Altogether, a total of 84% of the population speaks Estonian.
Henry Lass, an analyst at Statistics Estonia, the country’s official statistics agency, said the proportion of native speakers of Estonian has not increased, but the number of mother tongues spoken in Estonia has risen significantly since 2000.
“While a total of 109 different mother tongues were counted in the 2000 census, a decade later, in 2011, there were 157 of them, and as many as 243 in the 2021 census,” Lass said in a statement, adding that the new languages with the largest number of speakers include Iranian languages (62), Niger-Kordofanian languages (20), Sindhi (19) and Mandar (15).
Even Egyptian speakers live in Estonia
The most widely spoken languages in the world are English, Mandarin, Hindi, Spanish and French.
According to the census, 3,879 people in Estonia speak English as their mother tongue, while Mandarin is spoken as the native language by 419, Hindi by 630, Spanish by 1,378 and French by 1,424 people living here.
“The oldest languages spoken as mother tongues in Estonia are Egyptian, Hebrew and Tamil. 21 people are native speakers of Egyptian, while Hebrew is the mother tongue of 79 and Tamil of 124 people,” Lass added.
In this latest census, inhabitants were afforded an opportunity to indicate two mother tongues.

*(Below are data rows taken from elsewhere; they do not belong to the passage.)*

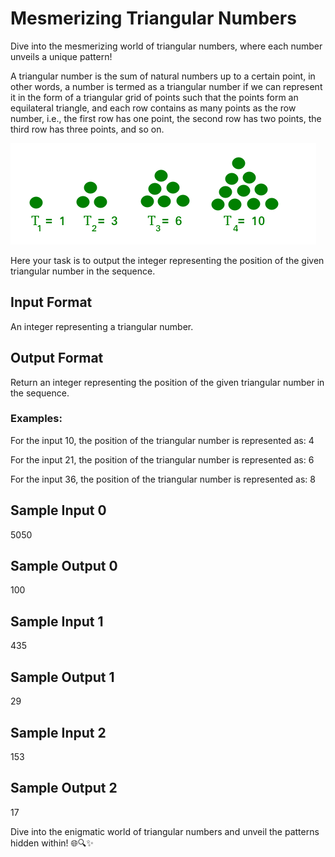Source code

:# Mesmerizing Triangular Numbers

Dive into the mesmerizing world of triangular numbers, where each number unveils a unique pattern!

A triangular number is the sum of natural numbers up to a certain point, in other words, a number is termed as a triangular number if we can represent it in the form of a triangular grid of points such that the points form an equilateral triangle, and each row contains as many points as the row number, i.e., the first row has one point, the second row has two points, the third row has three points, and so on.


![Triangular Numbers](TriangularNumber.png)   <!-- Image 1.0 -->

Here your task is to output the integer representing the position of the given triangular number in the sequence.

## Input Format
An integer representing a triangular number.

## Output Format
Return an integer representing the position of the given triangular number in the sequence.

### Examples:
For the input 10, the position of the triangular number is represented as: 4

For the input 21, the position of the triangular number is represented as: 6

For the input 36, the position of the triangular number is represented as: 8

## Sample Input 0
5050

## Sample Output 0
100

## Sample Input 1
435

## Sample Output 1
29

## Sample Input 2
153

## Sample Output 2
17

Dive into the enigmatic world of triangular numbers and unveil the patterns hidden within! 🌐🔍✨
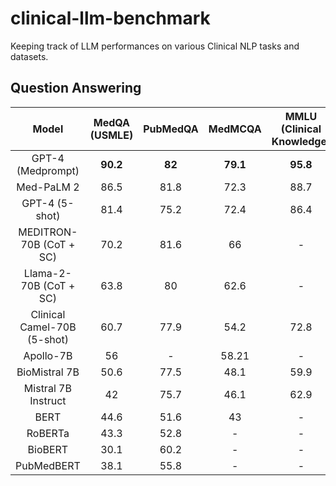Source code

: # clinical-llm-benchmark
Keeping track of LLM performances on various Clinical NLP tasks and datasets. 

## Question Answering

| Model | MedQA (USMLE) | PubMedQA | MedMCQA | MMLU (Clinical Knowledge) | MMLU (Professional Medicine) |
|:--------------:|:--------------:|:--------------:|:--------------:|:--------------:|:--------------:|
| GPT-4 (Medprompt) | **90.2** | **82** | **79.1** | **95.8** | **95.2** |
| Med-PaLM 2 | 86.5 | 81.8 | 72.3 | 88.7 | **95.2** |
| GPT-4 (5-shot) | 81.4 | 75.2 | 72.4 | 86.4 | 93.8 |
| MEDITRON-70B (CoT + SC) | 70.2 | 81.6 | 66 | - | - |
| Llama-2-70B (CoT + SC) | 63.8 | 80 | 62.6 | - | - |
| Clinical Camel-70B (5-shot) | 60.7 | 77.9 | 54.2 | 72.8 | 75.0 |
| Apollo-7B | 56 | - | 58.21 | - | - |
| BioMistral 7B | 50.6 | 77.5 | 48.1 | 59.9 | 54.7 |
| Mistral 7B Instruct | 42 | 75.7 | 46.1 | 62.9 | 57.2 |
| BERT | 44.6 | 51.6 | 43 | - | - |
| RoBERTa | 43.3 | 52.8 | - | - | - |
| BioBERT | 30.1 | 60.2 | - | - | - |
| PubMedBERT | 38.1 | 55.8 | - | - | - |
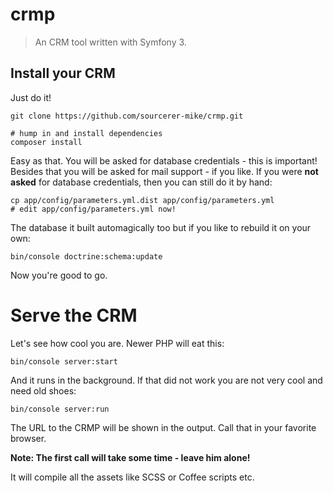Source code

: crmp
====

> An CRM tool written with Symfony 3.


## Install your CRM

Just do it!

    git clone https://github.com/sourcerer-mike/crmp.git
    
    # hump in and install dependencies
    composer install

Easy as that.
You will be asked for database credentials - this is important!
Besides that you will be asked for mail support - if you like.
If you were **not asked** for database credentials, then you can still do it by hand:
    
    cp app/config/parameters.yml.dist app/config/parameters.yml
    # edit app/config/parameters.yml now!

The database it built automagically too but if you like to rebuild it on your own:

    bin/console doctrine:schema:update

Now you're good to go.

# Serve the CRM

Let's see how cool you are. Newer PHP will eat this:

    bin/console server:start

And it runs in the background.
If that did not work you are not very cool and need old shoes:

    bin/console server:run

The URL to the CRMP will be shown in the output.
Call that in your favorite browser.

**Note: The first call will take some time - leave him alone!**

It will compile all the assets like SCSS or Coffee scripts etc.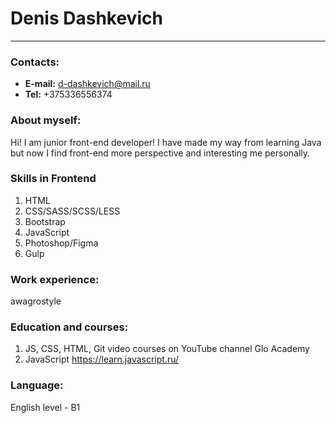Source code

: # Denis Dashkevich
----------
### Contacts:
- **E-mail:** d-dashkevich@mail.ru
- **Tel:** +375336556374

### About myself:
Hi! I am junior front-end developer! I have made my way from learning Java but now I find front-end more perspective and interesting me personally.

### Skills in Frontend
1. HTML
2. CSS/SASS/SCSS/LESS
3. Bootstrap
4. JavaScript
5. Photoshop/Figma
6. Gulp

### Work experience:
awagrostyle

### Education and courses:
1. JS, CSS, HTML, Git video courses on YouTube channel Glo Academy
2. JavaScript https://learn.javascript.ru/

### Language:
English level - B1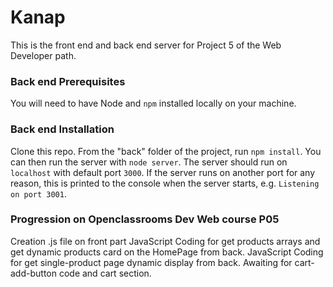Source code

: # Kanap #

This is the front end and back end server for Project 5 of the Web Developer path.

### Back end Prerequisites ###

You will need to have Node and `npm` installed locally on your machine.

### Back end Installation ###


Clone this repo. From the "back" folder of the project, run `npm install`. You 
can then run the server with `node server`. 
The server should run on `localhost` with default port `3000`. If the
server runs on another port for any reason, this is printed to the
console when the server starts, e.g. `Listening on port 3001`.

### Progression on Openclassrooms Dev Web course P05 ###
Creation .js file on front part
JavaScript Coding for get products arrays and get dynamic products card on the HomePage from back.
JavaScript Coding for get single-product page  dynamic display from back.
Awaiting for cart-add-button code and cart section.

It turned out there were a total of 30,710 people with two native languages in Estonia, or about 2% of the population.
A little over a thousand sign language speakers
“The largest number of people – 18,160 – declared Estonian and Russian as their two mother tongues. The second most common combination of two mother tongues, Estonian and English, was indicated by 1,220 people,” said Lass.
According to the census, there are 1,464 sign language speakers in Estonia. The Estonian Sign Language has been recognised as an independent language under the Language Act since 1 March 2007.